"Eat cress to learn more wit."
Of fruit proverbs we are told that,
"If you would enjoy the fruit, pluck not the flower."
And again:--
"When all fruit fails, welcome haws."
And "If you would have fruit, you must carry the leaf to the grave;"
which Ray explains, "You must transplant your trees just about the fall of
the leaf," and then there is the much-quoted rhyme:--
"Fruit out of season,
Sorrow out of reason."
Respecting the vine, it is said:--
"Make the vine poor, and it will make you rich,"
That is, prune off its branches; and another adage is to this effect:
"Short boughs, long vintage." The constant blooming of the gorse has
given rise to a popular Northamptonshire proverb:--
"When gorse is out of bloom, kissing is out of season."
The health-giving properties of various plants have long been in the
highest repute, and have given rise to numerous well-known proverbs,
which are still heard in many a home.

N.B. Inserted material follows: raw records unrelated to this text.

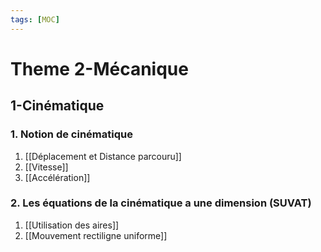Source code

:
 ```yaml
---
tags: [MOC] 
---
```


# Theme 2-Mécanique
## 1-Cinématique
### 1. Notion de cinématique
1. [[Déplacement et Distance parcouru]]
2. [[Vitesse]]
3. [[Accélération]]
### 2. Les équations de la cinématique a une dimension (SUVAT)
1. [[Utilisation des aires]]
2. [[Mouvement rectiligne uniforme]]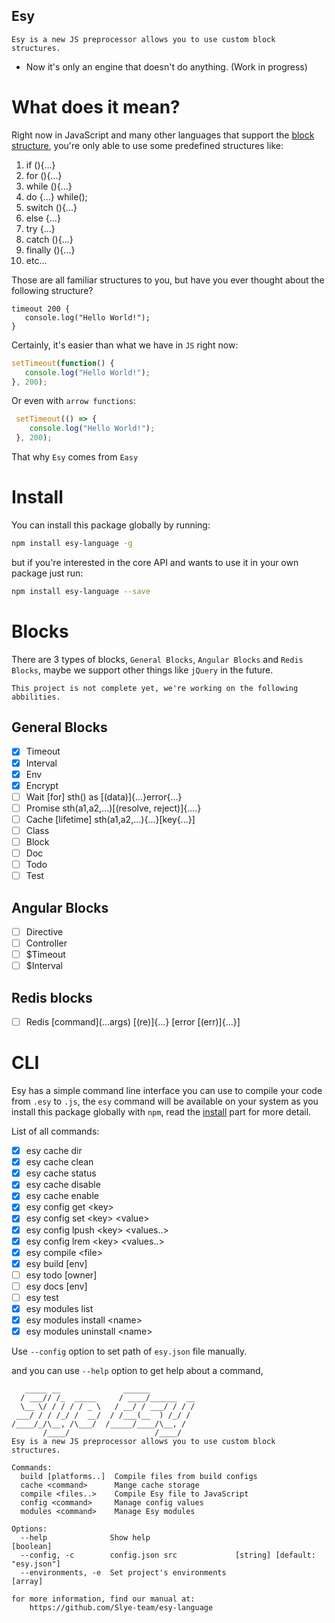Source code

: Esy
--------------
    Esy is a new JS preprocessor allows you to use custom block structures.
- Now it's only an engine that doesn't do anything. (Work in progress)
# What does it mean?
 Right now in JavaScript and many other languages that support the [block structure](https://en.wikipedia.org/wiki/Scope_(computer_science)#Block_scope), you're only able to use some predefined structures like:
 
 1. if (){...}
 2. for (){...}
 3. while (){...}
 4. do {...} while();
 5. switch (){...}
 6. else {...}
 7. try {...}
 8. catch (){...}
 9. finally (){...}
 10. etc...
 
 Those are all familiar structures to you, but have you ever thought about the following structure?
 ```esy
 timeout 200 {
    console.log("Hello World!");
 }
 ```
 Certainly, it's easier than what we have in `JS` right now:
 ```js
 setTimeout(function() {
    console.log("Hello World!");
 }, 200);
 ```
 Or even with `arrow functions`:
```js
 setTimeout(() => {
    console.log("Hello World!");
 }, 200);
 ```
 That why `Esy` comes from `Easy`
 
 # Install
  You can install this package globally by running:
  ```bash
  npm install esy-language -g
  ```
  but if you're interested in the core API and wants to use it in your own package just run:
  ```bash
  npm install esy-language --save
  ```
  
 # Blocks
 There are 3 types of blocks, `General Blocks`, `Angular Blocks` and `Redis Blocks`, maybe we support other things like `jQuery` in the future.
 
    This project is not complete yet, we're working on the following abbilities.
 ## General Blocks
 - [x] Timeout
 - [x] Interval
 - [x] Env
 - [x] Encrypt
 - [ ] Wait [for] sth() as [(data)]{...}error{...}
 - [ ] Promise sth(a1,a2,...)[(resolve, reject)]{....}
 - [ ] Cache [lifetime] sth(a1,a2,...){...}[key{...}]
 - [ ] Class
 - [ ] Block
 - [ ] Doc
 - [ ] Todo
 - [ ] Test
 
 ## Angular Blocks
 - [ ] Directive
 - [ ] Controller
 - [ ] $Timeout
 - [ ] $Interval
 ## Redis blocks
 - [ ] Redis [command]\(...args) [(re)]{...} [error [(err)]{...}]

 # CLI
 Esy has a simple command line interface you can use to compile your code from `.esy` to `.js`, the `esy` command will be available on your system as you install this package globally with `npm`, read the [install](#install) part for more detail.
 
 List of all commands:
 - [x] esy cache dir
 - [x] esy cache clean
 - [x] esy cache status
 - [x] esy cache disable
 - [x] esy cache enable
 - [x] esy config get \<key>
 - [x] esy config set \<key> \<value>
 - [x] esy config lpush \<key> \<values..>
 - [x] esy config lrem \<key> \<values..>
 - [x] esy compile \<file>
 - [x] esy build [env]
 - [ ] esy todo [owner]
 - [ ] esy docs [env]
 - [ ] esy test
 - [x] esy modules list
 - [x] esy modules install \<name>
 - [x] esy modules uninstall \<name>

Use `--config` option to set path of `esy.json` file manually.

and you can use `--help` option to get help about a command,
```
   _____ __              ______
  / ___// /_  _____     / ____/______  __
  \__ \/ / / / / _ \   / __/ / ___/ / / /
 ___/ / / /_/ /  __/  / /___(__  ) /_/ /
/____/_/\__, /\___/  /_____/____/\__, /
       /____/                   /____/
Esy is a new JS preprocessor allows you to use custom block structures.

Commands:
  build [platforms..]  Compile files from build configs
  cache <command>      Mange cache storage
  compile <files..>    Compile Esy file to JavaScript
  config <command>     Manage config values
  modules <command>    Manage Esy modules

Options:
  --help              Show help                                        [boolean]
  --config, -c        config.json src             [string] [default: "esy.json"]
  --environments, -e  Set project's environments                         [array]

for more information, find our manual at:
    https://github.com/Slye-team/esy-language
```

Thus old Gerarde, describing the
virtues of the mallow, tells us:--
"If that of health you have any special care,
Use French mallows, that to the body wholesome are."
Then there is the time-honoured adage which says that:--
"He that would live for aye
Must eat sage in May."
And Aubrey has bequeathed us the following piece of advice:--
"Eat leeks in Lide, and ramsines in May,
And all the year after physicians may play."